Dataset content ::
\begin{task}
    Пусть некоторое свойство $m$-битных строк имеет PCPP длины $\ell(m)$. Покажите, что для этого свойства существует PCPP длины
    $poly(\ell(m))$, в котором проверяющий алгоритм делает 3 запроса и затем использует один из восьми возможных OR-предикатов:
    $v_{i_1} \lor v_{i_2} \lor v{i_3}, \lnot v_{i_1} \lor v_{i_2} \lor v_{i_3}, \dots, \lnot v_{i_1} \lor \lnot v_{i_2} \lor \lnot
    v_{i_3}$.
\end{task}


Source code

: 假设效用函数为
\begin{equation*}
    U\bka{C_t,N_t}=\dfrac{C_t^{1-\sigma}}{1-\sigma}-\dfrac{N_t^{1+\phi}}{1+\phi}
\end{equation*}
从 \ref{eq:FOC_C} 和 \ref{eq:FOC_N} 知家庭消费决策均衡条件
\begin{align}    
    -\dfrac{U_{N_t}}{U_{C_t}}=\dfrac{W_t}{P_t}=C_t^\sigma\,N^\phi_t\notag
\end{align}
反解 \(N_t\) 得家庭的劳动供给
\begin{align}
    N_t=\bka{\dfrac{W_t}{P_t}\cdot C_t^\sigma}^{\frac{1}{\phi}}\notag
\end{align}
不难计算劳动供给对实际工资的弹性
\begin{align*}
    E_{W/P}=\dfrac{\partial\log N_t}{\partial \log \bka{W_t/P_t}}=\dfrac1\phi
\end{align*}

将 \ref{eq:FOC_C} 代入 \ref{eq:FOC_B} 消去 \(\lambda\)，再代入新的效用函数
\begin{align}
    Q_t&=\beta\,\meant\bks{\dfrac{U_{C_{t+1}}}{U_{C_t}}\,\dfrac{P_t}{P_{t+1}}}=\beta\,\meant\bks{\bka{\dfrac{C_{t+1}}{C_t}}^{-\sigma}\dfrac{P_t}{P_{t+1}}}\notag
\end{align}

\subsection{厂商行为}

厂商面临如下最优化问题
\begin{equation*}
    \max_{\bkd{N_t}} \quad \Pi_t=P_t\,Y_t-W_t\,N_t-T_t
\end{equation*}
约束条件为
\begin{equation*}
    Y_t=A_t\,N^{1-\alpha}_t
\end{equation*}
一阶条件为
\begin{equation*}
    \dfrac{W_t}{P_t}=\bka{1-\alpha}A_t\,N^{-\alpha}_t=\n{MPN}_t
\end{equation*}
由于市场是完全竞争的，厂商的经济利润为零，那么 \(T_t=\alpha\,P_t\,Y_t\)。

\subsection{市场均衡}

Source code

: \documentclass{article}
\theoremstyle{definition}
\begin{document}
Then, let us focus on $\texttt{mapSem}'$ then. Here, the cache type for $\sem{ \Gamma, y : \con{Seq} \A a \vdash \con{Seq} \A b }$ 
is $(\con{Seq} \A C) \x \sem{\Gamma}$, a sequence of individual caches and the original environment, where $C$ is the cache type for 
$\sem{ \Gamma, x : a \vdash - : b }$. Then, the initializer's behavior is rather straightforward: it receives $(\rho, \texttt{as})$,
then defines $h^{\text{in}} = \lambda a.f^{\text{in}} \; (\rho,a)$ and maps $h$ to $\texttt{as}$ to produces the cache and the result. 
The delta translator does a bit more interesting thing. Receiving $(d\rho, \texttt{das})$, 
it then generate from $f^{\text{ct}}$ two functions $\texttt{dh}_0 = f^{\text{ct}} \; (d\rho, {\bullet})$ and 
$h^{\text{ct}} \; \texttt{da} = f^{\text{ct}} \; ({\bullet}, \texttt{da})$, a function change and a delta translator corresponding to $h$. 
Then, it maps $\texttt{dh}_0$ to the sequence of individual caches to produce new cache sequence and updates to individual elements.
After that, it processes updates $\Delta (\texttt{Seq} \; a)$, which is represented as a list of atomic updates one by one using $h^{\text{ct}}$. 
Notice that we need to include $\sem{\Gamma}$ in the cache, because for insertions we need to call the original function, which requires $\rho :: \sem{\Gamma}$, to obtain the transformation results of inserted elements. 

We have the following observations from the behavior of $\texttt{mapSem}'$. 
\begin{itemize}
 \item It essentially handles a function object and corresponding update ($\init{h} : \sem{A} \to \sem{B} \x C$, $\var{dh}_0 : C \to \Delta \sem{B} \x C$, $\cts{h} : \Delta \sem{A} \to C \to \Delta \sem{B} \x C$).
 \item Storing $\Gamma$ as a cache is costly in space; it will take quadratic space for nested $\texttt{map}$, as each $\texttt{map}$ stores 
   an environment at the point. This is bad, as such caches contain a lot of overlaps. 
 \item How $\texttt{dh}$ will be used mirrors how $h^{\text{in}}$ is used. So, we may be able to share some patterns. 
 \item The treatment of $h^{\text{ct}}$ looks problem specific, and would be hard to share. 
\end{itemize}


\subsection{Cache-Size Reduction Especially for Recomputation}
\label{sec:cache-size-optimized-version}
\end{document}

Task to complete :: Starting at the line where "Notice that we" appears, write out every line exactly as it stands until the listing ends, and add nothing.

Task solution ::
Notice that we need to include $\sem{\Gamma}$ in the cache, because for insertions we need to call the original function, which requires $\rho :: \sem{\Gamma}$, to obtain the transformation results of inserted elements. 

We have the following observations from the behavior of $\texttt{mapSem}'$. 
\begin{itemize}
 \item It essentially handles a function object and corresponding update ($\init{h} : \sem{A} \to \sem{B} \x C$, $\var{dh}_0 : C \to \Delta \sem{B} \x C$, $\cts{h} : \Delta \sem{A} \to C \to \Delta \sem{B} \x C$).
 \item Storing $\Gamma$ as a cache is costly in space; it will take quadratic space for nested $\texttt{map}$, as each $\texttt{map}$ stores 
   an environment at the point. This is bad, as such caches contain a lot of overlaps. 
 \item How $\texttt{dh}$ will be used mirrors how $h^{\text{in}}$ is used. So, we may be able to share some patterns. 
 \item The treatment of $h^{\text{ct}}$ looks problem specific, and would be hard to share. 
\end{itemize}


\subsection{Cache-Size Reduction Especially for Recomputation}
\label{sec:cache-size-optimized-version}
\end{document}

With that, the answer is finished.